Material for this task:
===============

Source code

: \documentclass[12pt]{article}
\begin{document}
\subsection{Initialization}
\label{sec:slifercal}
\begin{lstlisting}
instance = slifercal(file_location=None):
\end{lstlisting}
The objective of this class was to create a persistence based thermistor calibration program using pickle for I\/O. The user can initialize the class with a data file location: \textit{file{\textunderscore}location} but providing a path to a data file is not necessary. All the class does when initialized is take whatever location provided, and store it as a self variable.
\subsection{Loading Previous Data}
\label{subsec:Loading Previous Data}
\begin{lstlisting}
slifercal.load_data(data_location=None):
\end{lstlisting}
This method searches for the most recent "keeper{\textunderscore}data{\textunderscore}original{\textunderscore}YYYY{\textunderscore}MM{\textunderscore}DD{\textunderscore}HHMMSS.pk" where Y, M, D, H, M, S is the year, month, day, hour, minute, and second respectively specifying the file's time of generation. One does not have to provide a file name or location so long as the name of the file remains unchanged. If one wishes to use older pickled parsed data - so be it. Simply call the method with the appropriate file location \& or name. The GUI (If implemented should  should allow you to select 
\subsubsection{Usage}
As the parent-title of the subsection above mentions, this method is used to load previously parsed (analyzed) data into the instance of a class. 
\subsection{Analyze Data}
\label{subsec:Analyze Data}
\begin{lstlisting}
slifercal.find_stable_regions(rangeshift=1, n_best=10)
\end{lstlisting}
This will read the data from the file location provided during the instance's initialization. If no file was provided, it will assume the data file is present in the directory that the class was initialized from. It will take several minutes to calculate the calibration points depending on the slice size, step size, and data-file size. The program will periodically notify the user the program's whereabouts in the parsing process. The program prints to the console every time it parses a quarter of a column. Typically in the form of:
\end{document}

===============

Task prompt:
Go through the listing above and return each line where the word "calibration" occurs.

Result:
The objective of this class was to create a persistence based thermistor calibration program using pickle for I\/O. The user can initialize the class with a data file location: \textit{file{\textunderscore}location} but providing a path to a data file is not necessary. All the class does when initialized is take whatever location provided, and store it as a self variable.
This will read the data from the file location provided during the instance's initialization. If no file was provided, it will assume the data file is present in the directory that the class was initialized from. It will take several minutes to calculate the calibration points depending on the slice size, step size, and data-file size. The program will periodically notify the user the program's whereabouts in the parsing process. The program prints to the console every time it parses a quarter of a column. Typically in the form of:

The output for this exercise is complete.